WHAT IS REQUIRED
In the entries that follow, find the line containing "<h1>👋🎉🐉Welcome to my"; from there, copy every line exactly through the line containing "de Daniel Sáez](github-header-image.jpg)".

DATA EXTRACT

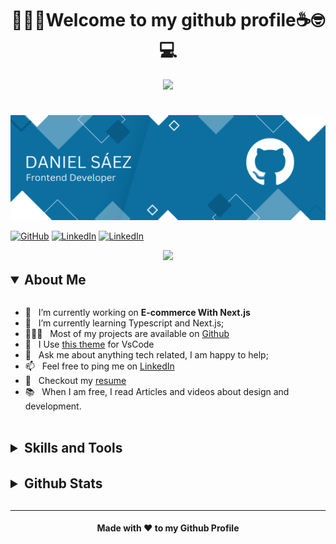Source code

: <div style="display: flex; padding-block:1.5rem;">
    <div align="center">
        <h1>👋🎉🐉Welcome to my github profile☕🤓💻</h1>
        <img src="https://media.giphy.com/media/VgCDAzcKvsR6OM0uWg/giphy.gif" width="80">
    </div>
 </div>

![Banner de Daniel Sáez](github-header-image.jpg)

<a href="https://github.com/dsaez27" target="_blank"><img alt="GitHub" src="https://img.shields.io/badge/-@dsaez27-181717?style=flat-rounded&logo=GitHub&logoColor=white"></a>
<a href="https://www.linkedin.com/in/dsaez27" target="_blank"><img alt="LinkedIn" src="https://img.shields.io/badge/-LinkedIn-0077B5?style=flat-rounde&logo=Linkedin&logoColor=white"></a>
<a href="https://www.linkedin.com/in/dsaezh" target="_blank"><img alt="LinkedIn" src="https://img.shields.io/badge/Website-5DC740?style=flat-rounde&logo=&logoColor=white"></a>

<div align="center">
    <img src="https://media.giphy.com/media/AfpXE9om1TtkcjpKhI/giphy.gif" width="180"/>
</div>

<div style="padding-block: 1rem;">
<details open style="cursor: pointer">
    <summary style="font-size: 1.3rem;">
        <b>About Me</b>
    </summary>
    <br>

-   🔭 &nbsp; I’m currently working on **E-commerce With Next.js**
-   🌱 &nbsp; I’m currently learning Typescript and Next.js;
-   👨🏻‍💻 &nbsp; Most of my projects are available on [Github](https://github.com/dsaez27?tab=repositories)
-   🎨 &nbsp; I Use [this theme](https://storyset.com/illustration/javascript-frameworks/amico) for VsCode
-   💬 &nbsp; Ask me about anything tech related, I am happy to help;
-   📫 &nbsp; Feel free to ping me on [LinkedIn](https://www.linkedin.com/in/dsaez27/)
-   📝 &nbsp; Checkout my [resume](https://drive.google.com/file/d/1uHZ6hCnf5IeJVqC__--v1rNVOE0l-Bfz/view?usp=drive_link)
-   📚 &nbsp; When I am free, I read Articles and videos about design and development.

</details>
</div>

<div style="padding-block: 1rem;">
<details style="cursor: pointer">
    <summary style="font-size: 1.3rem;">
        <b>Skills and Tools</b>
    </summary>
    <br>

![Javascript](https://img.shields.io/badge/Javascript-2C2C26?style=for-the-badge&logo=javascript&logoColor=white)
![css3](https://img.shields.io/badge/CSS-D65915?style=for-the-badge&logo=css3&logoColor=white)
![React](https://img.shields.io/badge/react-1785DA.svg?style=for-the-badge&logo=react&logoColor=white)
![Next JS](https://img.shields.io/badge/Next-black?style=for-the-badge&logo=next.js&logoColor=white)
![TypeScript](https://img.shields.io/badge/typescript-173ADA.svg?style=for-the-badge&logo=typescript&logoColor=white)
![redux](https://img.shields.io/badge/-Redux-6F0665?style=for-the-badge&logo=redux&logoColor=white)
![GraphQL](https://img.shields.io/badge/-GraphQL-E10098?style=for-the-badge&logo=graphql&logoColor=white)
![TailwindCSS](https://img.shields.io/badge/tailwindcss-%2338B2AC.svg?style=for-the-badge&logo=tailwind-css&logoColor=white)
![mongodb](https://img.shields.io/badge/Mongo_DB-48DD43?style=for-the-badge&logo=mongodb&logoColor=white)
![Firebase](https://img.shields.io/badge/Firebase-039BE5?style=for-the-badge&logo=Firebase&logoColor=white)
![MySql](https://img.shields.io/badge/Myslq-F5910E?style=for-the-badge&logo=mysql&logoColor=white)
![Storybook](https://img.shields.io/badge/-Storybook-FF4785?style=for-the-badge&logo=storybook&logoColor=white)
![Jest](https://img.shields.io/badge/-jest-%23C21325?style=for-the-badge&logo=jest&logoColor=white)
![Vscode](https://img.shields.io/badge/vs_code-173ADA.svg?style=for-the-badge&logo=visualstudiocode&logoColor=white)
![Postman](https://img.shields.io/badge/postman-F5910E.svg?style=for-the-badge&logo=postman&logoColor=white)
![Docker](https://img.shields.io/badge/Docker-1785DA.svg?style=for-the-badge&logo=docker&logoColor=white)
![Figma](https://img.shields.io/badge/figma-%23F24E1E.svg?style=for-the-badge&logo=figma&logoColor=white)
![Notion](https://img.shields.io/badge/Notion-%23000000.svg?style=for-the-badge&logo=notion&logoColor=white)
![Git](https://img.shields.io/badge/Git-D65915.svg?style=for-the-badge&logo=git&logoColor=white)
![Github](https://img.shields.io/badge/Github-2C2C26?style=for-the-badge&logo=github&logoColor=white)

</div>

<div style="padding-block: 1rem">
<details style="cursor: pointer">
    <summary style="font-size: 1.3rem;"><b>Github Stats<b></summary>

![](https://github-readme-stats.vercel.app/api?username=dsaez27&theme=nightowl&hide_border=false&include_all_commits=false&count_private=false)<br/>
![](https://github-readme-streak-stats.herokuapp.com/?user=dsaez27&theme=nightowl&hide_border=false)<br/>
![](https://github-readme-stats.vercel.app/api/top-langs/?username=dsaez27&theme=nightowl&hide_border=false&include_all_commits=false&count_private=false&layout=compact)
![](https://github-contributor-stats.vercel.app/api?username=dsaez27&limit=5&theme=nightowl&combine_all_yearly_contributions=true)

</div>

<hr>

<div align="center">
<h4>Made with ❤️ to my Github Profile<h4/>
</div>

REPLY TO THE EXERCISE
        <h1>👋🎉🐉Welcome to my github profile☕🤓💻</h1>
        <img src="https://media.giphy.com/media/VgCDAzcKvsR6OM0uWg/giphy.gif" width="80">
    </div>
 </div>

![Banner de Daniel Sáez](github-header-image.jpg)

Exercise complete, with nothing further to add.